More soon. Caeciliusinhorto (talk) 16:22, 18 August 2016 (UTC)[reply]

@Caeciliusinhorto:— any more? 11:45, 31 August 2016 (UTC)Norfolkbigfish (talk)[reply]

Having look at the rest of the article...

  • The Knights Templar were recognised and grants of crusading indulgences to those who opposed papal enemies are seen by some historians as the beginning of politically motivated crusades. What does "the Knights Templar were recognised" mean? Were they given some sort of official sanction by the papacy?

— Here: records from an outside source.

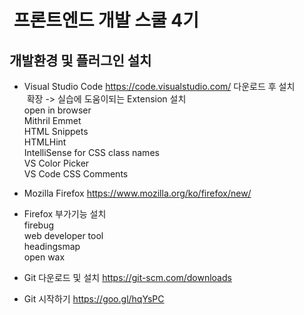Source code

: #  프론트엔드 개발 스쿨 4기
## 개발환경 및 플러그인 설치
* Visual Studio Code <https://code.visualstudio.com/>  다운로드 후 설치  
  확장 -> 실습에 도움이되는 Extension 설치  
  open in browser   
  Mithril Emmet    
  HTML Snippets  
  HTMLHint    
  IntelliSense for CSS class names   
  VS Color Picker   
  VS Code CSS Comments  
  
* Mozilla Firefox <https://www.mozilla.org/ko/firefox/new/>  
* Firefox 부가기능 설치  
  firebug  
  web developer tool  
  headingsmap  
  open wax

* Git 다운로드 및 설치 <https://git-scm.com/downloads>  
* Git 시작하기 <https://goo.gl/hqYsPC>  


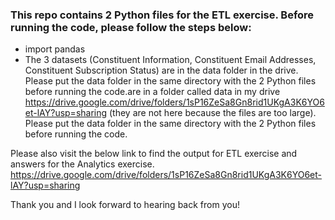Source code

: ### This repo contains 2 Python files for the ETL exercise. Before running the code, please follow the steps below:
 - import pandas
 - The 3 datasets (Constituent Information, Constituent Email Addresses, Constituent Subscription Status) are in the data folder in the drive. Please put the data folder in the same directory with the 2 Python files before running the code.are in a folder called data in my drive https://drive.google.com/drive/folders/1sP16ZeSa8Gn8rid1UKgA3K6YO6et-lAY?usp=sharing (they are not here because the files are too large). Please put the data folder in the same directory with the 2 Python files before running the code.
 
 
Please also visit the below link to find the output for ETL exercise and answers for the Analytics exercise. 
https://drive.google.com/drive/folders/1sP16ZeSa8Gn8rid1UKgA3K6YO6et-lAY?usp=sharing


Thank you and I look forward to hearing back from you!
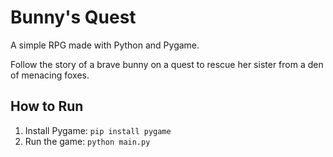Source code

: # Bunny's Quest

A simple RPG made with Python and Pygame.

Follow the story of a brave bunny on a quest to rescue her sister from a den of menacing foxes.

## How to Run

1.  Install Pygame: `pip install pygame`
2.  Run the game: `python main.py`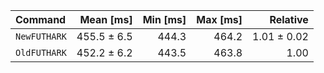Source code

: | Command | Mean [ms] | Min [ms] | Max [ms] | Relative |
|:---|---:|---:|---:|---:|
| `NewFUTHARK` | 455.5 ± 6.5 | 444.3 | 464.2 | 1.01 ± 0.02 |
| `OldFUTHARK` | 452.2 ± 6.2 | 443.5 | 463.8 | 1.00 |
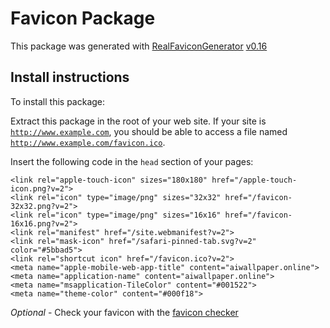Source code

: # Favicon Package

This package was generated with [RealFaviconGenerator](https://realfavicongenerator.net/) [v0.16](https://realfavicongenerator.net/change_log#v0.16)

## Install instructions

To install this package:

Extract this package in the root of your web site. If your site is <code>http://www.example.com</code>, you should be able to access a file named <code>http://www.example.com/favicon.ico</code>.

Insert the following code in the `head` section of your pages:

    <link rel="apple-touch-icon" sizes="180x180" href="/apple-touch-icon.png?v=2">
    <link rel="icon" type="image/png" sizes="32x32" href="/favicon-32x32.png?v=2">
    <link rel="icon" type="image/png" sizes="16x16" href="/favicon-16x16.png?v=2">
    <link rel="manifest" href="/site.webmanifest?v=2">
    <link rel="mask-icon" href="/safari-pinned-tab.svg?v=2" color="#5bbad5">
    <link rel="shortcut icon" href="/favicon.ico?v=2">
    <meta name="apple-mobile-web-app-title" content="aiwallpaper.online">
    <meta name="application-name" content="aiwallpaper.online">
    <meta name="msapplication-TileColor" content="#001522">
    <meta name="theme-color" content="#000f18">

*Optional* - Check your favicon with the [favicon checker](https://realfavicongenerator.net/favicon_checker)
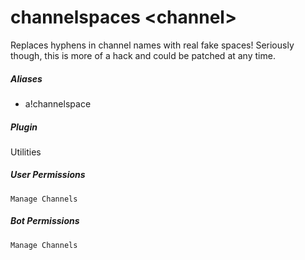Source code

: # channelspaces &lt;channel&gt;

Replaces hyphens in channel names with real fake spaces! Seriously though, this is more of a hack and could be patched at any time.
			

##### Aliases

* a!channelspace


##### Plugin
Utilities


##### User Permissions
`Manage Channels`


##### Bot Permissions
`Manage Channels`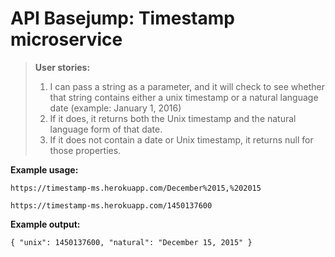 # API Basejump: Timestamp microservice
> **User stories:**
>1) I can pass a string as a parameter, and it will check to see whether that string contains either a unix timestamp or a natural language date (example: January 1, 2016)
>2) If it does, it returns both the Unix timestamp and the natural language form of that date.
>3) If it does not contain a date or Unix timestamp, it returns null for those properties.

**Example usage:**

`https://timestamp-ms.herokuapp.com/December%2015,%202015`

`https://timestamp-ms.herokuapp.com/1450137600`

**Example output:**

`{ "unix": 1450137600, "natural": "December 15, 2015" }`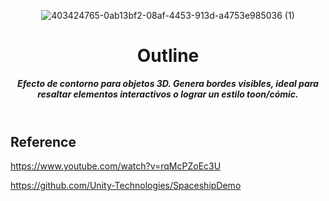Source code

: <header>

![403424765-0ab13bf2-08af-4453-913d-a4753e985036 (1)](https://github.com/user-attachments/assets/3b7b83a5-f633-4dad-af07-fc4ca8f6ba5b)

# **Outline**

_**Efecto de contorno para objetos 3D. Genera bordes visibles, ideal para resaltar elementos interactivos o lograr un estilo toon/cómic.**_


</header>
   
<footer>
   
## Reference

https://www.youtube.com/watch?v=rqMcPZoEc3U

https://github.com/Unity-Technologies/SpaceshipDemo

</footer>
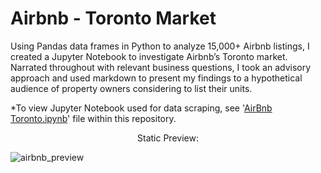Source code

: # Airbnb - Toronto Market
Using Pandas data frames in Python to analyze 15,000+ Airbnb listings, I created a Jupyter Notebook to investigate Airbnb’s Toronto market. Narrated throughout with relevant business questions, I took an advisory approach and used markdown to present my findings to a hypothetical audience of property owners considering to list their units.

*To view Jupyter Notebook used for data scraping, see '[AirBnb Toronto.ipynb](https://github.com/ryblack0000/AirBnb-Toronto-Project/blob/main/AirBnb%20Toronto.ipynb)' file within this repository.

<p align="center">
    Static Preview:
</p>

![airbnb_preview](https://user-images.githubusercontent.com/90063554/158238178-a96a793e-112c-41e7-8bdb-36d4102d516f.PNG)
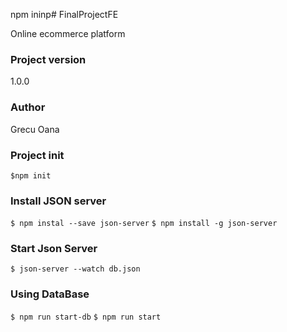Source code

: npm ininp# FinalProjectFE

Online ecommerce platform

### Project version

1.0.0

### Author

Grecu Oana

### Project init

`$npm init`

### Install JSON server

`$ npm instal --save json-server`
`$ npm install -g json-server`

### Start Json Server

`$ json-server --watch db.json`

### Using DataBase

`$ npm run start-db`
`$ npm run start`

And is this connected to the beginning of politically motivated crusades? (In which case, "the recognition of the Knights Templar and the granting of crusading indulgencies to those who opposed papal enemies..."; else they should be two separate sentences)
  • after his sister were taken prisoner by the island's ruler should this be "sisters were" or "sister was"?
  • Konrad of Masovia gave Chelmno to the Teutonic Knights in 1226 as a base for crusade.[84] The Livonian Knights were defeated by the Lithuanians so Pope Gregory IX merged the remainder of the order into the Teutonic Order as the Livonian Order. These two sentences are virtually identical to two sentences in the previous paragraph which convey exactly the same information. Some cutting/expanding/rewriting is in order here.
  • The crusade fell under the ambitions of Doge Enrico Dandolo and Philip of Swabia. I'm not entirely sure what this sentence means.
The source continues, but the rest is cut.